Sunday, January 17, 2016

CYBORG COP III (1995)



PHENOMENALITY: *marvelous*
MYTHICITY: *poor*
FRYEAN MYTHOS: *adventure*
CAMPBELLIAN FUNCTIONS: *cosmological*

I don't usually spend much time touching on DTV films whose main purpose was just to show a lot of butt-kicking amid some mild SF-elements, but I happened across CYBORG COP III on an old VHS tape and gave it a watch.
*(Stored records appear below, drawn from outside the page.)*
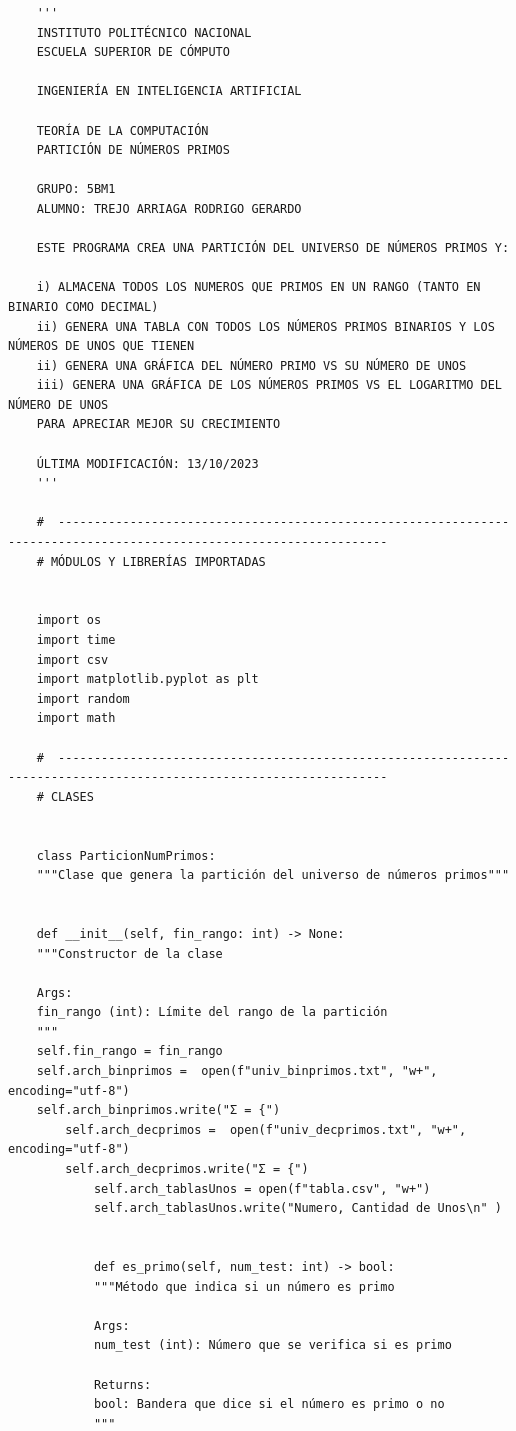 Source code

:\documentclass[11pt]{article} %
\begin{document}
	\begin{lstlisting}
	'''
	INSTITUTO POLITÉCNICO NACIONAL
	ESCUELA SUPERIOR DE CÓMPUTO
	
	INGENIERÍA EN INTELIGENCIA ARTIFICIAL
	
	TEORÍA DE LA COMPUTACIÓN
	PARTICIÓN DE NÚMEROS PRIMOS
	
	GRUPO: 5BM1
	ALUMNO: TREJO ARRIAGA RODRIGO GERARDO
	
	ESTE PROGRAMA CREA UNA PARTICIÓN DEL UNIVERSO DE NÚMEROS PRIMOS Y:
	
	i) ALMACENA TODOS LOS NUMEROS QUE PRIMOS EN UN RANGO (TANTO EN BINARIO COMO DECIMAL)
	ii) GENERA UNA TABLA CON TODOS LOS NÚMEROS PRIMOS BINARIOS Y LOS NÚMEROS DE UNOS QUE TIENEN
	ii) GENERA UNA GRÁFICA DEL NÚMERO PRIMO VS SU NÚMERO DE UNOS 
	iii) GENERA UNA GRÁFICA DE LOS NÚMEROS PRIMOS VS EL LOGARITMO DEL NÚMERO DE UNOS
	PARA APRECIAR MEJOR SU CRECIMIENTO
	
	ÚLTIMA MODIFICACIÓN: 13/10/2023
	'''
	
	#  --------------------------------------------------------------------------------------------------------------------
	# MÓDULOS Y LIBRERÍAS IMPORTADAS
	
	
	import os
	import time
	import csv
	import matplotlib.pyplot as plt
	import random
	import math
	
	#  --------------------------------------------------------------------------------------------------------------------
	# CLASES
	
	
	class ParticionNumPrimos:
	"""Clase que genera la partición del universo de números primos"""
	
	
	def __init__(self, fin_rango: int) -> None:
	"""Constructor de la clase
	
	Args:
	fin_rango (int): Límite del rango de la partición
	"""
	self.fin_rango = fin_rango 
	self.arch_binprimos =  open(f"univ_binprimos.txt", "w+", encoding="utf-8") 
	self.arch_binprimos.write("Σ = {")
		self.arch_decprimos =  open(f"univ_decprimos.txt", "w+", encoding="utf-8")
		self.arch_decprimos.write("Σ = {")  
			self.arch_tablasUnos = open(f"tabla.csv", "w+")
			self.arch_tablasUnos.write("Numero, Cantidad de Unos\n" )  
			
			
			def es_primo(self, num_test: int) -> bool:
			"""Método que indica si un número es primo
			
			Args:
			num_test (int): Número que se verifica si es primo
			
			Returns:
			bool: Bandera que dice si el número es primo o no
			"""
			

\end{lstlisting}
\end{document}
I think I saw the first two in the series, which struck me as efficient if unremarkable action-flicks. Like this one, those installments focuses not upon a low-rent version of Robocop, but a heroic human cop who has to take on cyborg opponents for assorted reasons. In both previous films the kickbutt cop was played by David Bradley, better known for his martial arts expertise than his acting. But even though Part III substitutes two heroes in place of one, Frank Zagarino and Bryan Genesse-- formerly opponents in the second "Shadowchaser" film
-- don't even provide the mild entertainment of one Bradley. Both men have done tolerable action-films before and after this one, but their script is so ghastly they've nothing to work with.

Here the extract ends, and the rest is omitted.